According to a poll of hospitalists conducted by SHM earlier this year, 99.9% of patients end up being placed while only 0.1% of patients end up somewhere else, like home or another hospital.  However, there are hospitalists who believe a discharge home is just “placement in a house” and transfer to another hospital is just “placement in another hospital.”  According to these cases then, 100% of patient care is placement.

“I haven’t discharged a patient home in over 6 years,” said hospital medicine physician Raymond Meadows.  “You think I’m kidding, but have you seen the average patient who is admitted these days?  Everyone’s old, everyone has 10 problems, and everyone is on 20 medications.  You know what that’s a formula for?  Not home, I can tell you that.”

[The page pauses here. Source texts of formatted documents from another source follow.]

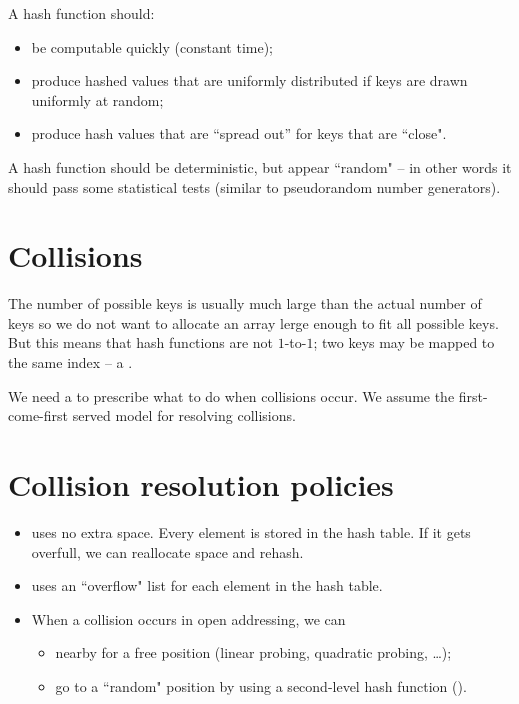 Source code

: A hash function should:
\begin{itemize}
\item be computable quickly (constant time);
\item produce hashed values that are uniformly distributed if keys are drawn uniformly at random;
\item produce hash values that are ``spread out'' for keys that are ``close". 
\end{itemize}
A hash function should be deterministic, but appear ``random" -- in other 
words it should pass some statistical tests (similar to pseudorandom number generators). 

\section{Collisions}
The number of possible keys is usually much large than the actual number of keys so we do not want to allocate an array lerge enough to fit all possible keys. 
But this means that hash functions are not $1$-to-$1$; two keys may be mapped to the same index -- a . 

We need a  to prescribe what to do when collisions occur. 
We assume the first-come-first served model for resolving collisions.

\section{Collision resolution policies}
\begin{itemize}
\item {} uses no extra space. Every element is stored in the hash table. 
If it gets overfull, we can reallocate space and rehash.
\item {} uses an ``overflow" list for each element in the hash table.
\item When a collision occurs in open addressing, we can 
	\begin{itemize}
		\item {} nearby for a free position (linear probing, quadratic probing, \ldots);
		\item go to a ``random" position by using a second-level hash function 
		().
	\end{itemize}
\end{itemize}

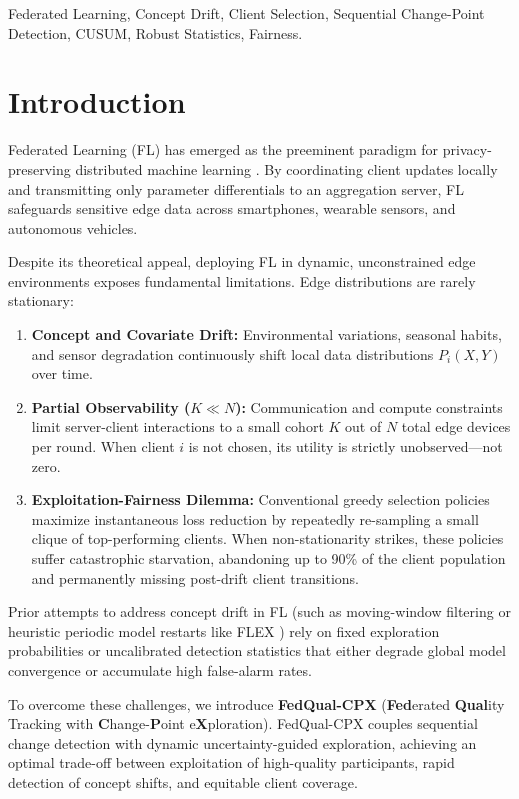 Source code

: \documentclass[journal,compsoc]{IEEEtran}
\begin{document}
\begin{IEEEkeywords}
Federated Learning, Concept Drift, Client Selection, Sequential Change-Point Detection, CUSUM, Robust Statistics, Fairness.
\end{IEEEkeywords}

\section{Introduction}
Federated Learning (FL) has emerged as the preeminent paradigm for privacy-preserving distributed machine learning \cite{mcmahan2017communication, kairouz2021advances}. By coordinating client updates locally and transmitting only parameter differentials to an aggregation server, FL safeguards sensitive edge data across smartphones, wearable sensors, and autonomous vehicles.

Despite its theoretical appeal, deploying FL in dynamic, unconstrained edge environments exposes fundamental limitations. Edge distributions are rarely stationary:
\begin{enumerate}
    \item \textbf{Concept and Covariate Drift:} Environmental variations, seasonal habits, and sensor degradation continuously shift local data distributions $P_i(X, Y)$ over time.
    \item \textbf{Partial Observability ($K \ll N$):} Communication and compute constraints limit server-client interactions to a small cohort $K$ out of $N$ total edge devices per round. When client $i$ is not chosen, its utility is strictly unobserved---not zero.
    \item \textbf{Exploitation-Fairness Dilemma:} Conventional greedy selection policies \cite{lai2021oort} maximize instantaneous loss reduction by repeatedly re-sampling a small clique of top-performing clients. When non-stationarity strikes, these policies suffer catastrophic starvation, abandoning up to 90\% of the client population and permanently missing post-drift client transitions.
\end{enumerate}

Prior attempts to address concept drift in FL (such as moving-window filtering or heuristic periodic model restarts like FLEX \cite{flex2026concept}) rely on fixed exploration probabilities or uncalibrated detection statistics that either degrade global model convergence or accumulate high false-alarm rates.

To overcome these challenges, we introduce \textbf{FedQual-CPX} (\textbf{Fed}erated \textbf{Qual}ity Tracking with \textbf{C}hange-\textbf{P}oint e\textbf{X}ploration). FedQual-CPX couples sequential change detection with dynamic uncertainty-guided exploration, achieving an optimal trade-off between exploitation of high-quality participants, rapid detection of concept shifts, and equitable client coverage.
\end{document}
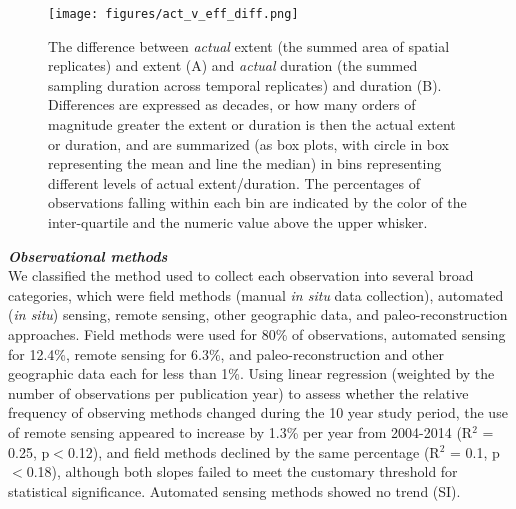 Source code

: \documentclass[12pt]{article}
\begin{document}
\begin{figure}[ht]
\texttt{[image: figures/act\_v\_eff\_diff.png]}
\vspace{-0.2 cm}
\caption{The difference between \emph{actual} extent (the summed area of spatial replicates) and extent (A) and \emph{actual} duration (the summed sampling duration across temporal replicates) and duration (B).  Differences are expressed as decades, or how many orders of magnitude greater the extent or duration is then the actual extent or duration, and are summarized (as box plots, with circle in box representing the mean and line the median) in bins representing different levels of actual extent/duration.  The percentages of observations falling within each bin are indicated by the color of the inter-quartile and the numeric value above the upper whisker.}
\label{afoto1}
\end{figure}


\noindent \textbf{\emph{Observational methods}}\\
We classified the method used to collect each observation into several broad categories, which were field methods (manual \emph{in situ} data collection), automated (\emph{in situ}) sensing, remote sensing, other geographic data, and paleo-reconstruction approaches. Field methods were used for 80\% of observations, automated sensing for 12.4\%, remote sensing for 6.3\%, and paleo-reconstruction and other geographic data each for less than 1\%. Using linear regression (weighted by the number of observations per publication year) to assess whether the relative frequency of observing methods changed during the 10 year study period, the use of remote sensing appeared to increase by 1.3\% per year from 2004-2014 (R$^2$ = 0.25, p$<$0.12), and field methods declined by the same percentage (R$^2$ = 0.1, p$<$0.18), although both slopes failed to meet the customary threshold for statistical significance. Automated sensing methods showed no trend (SI). 
\end{document}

In fact, Stephen Hawking created the aforementioned formula in his latest book, A Brief History of Placement.  In it, he states the following: If age + number of medical problems + number of medications > 55, then placement is indicated.  In a simple mathematical formula, Hawking reduced health care to its core.  When put this way, hospitalists have no choice: they will cease to exist and placementologists will take their place.

“We’re going with Placement Medicine for now, but we do like the ring of Placementology,” added Burks.  “It makes placement sound like a science, which it isn’t.  It’s just a sh*t ton of paperwork and total dependence on social workers.”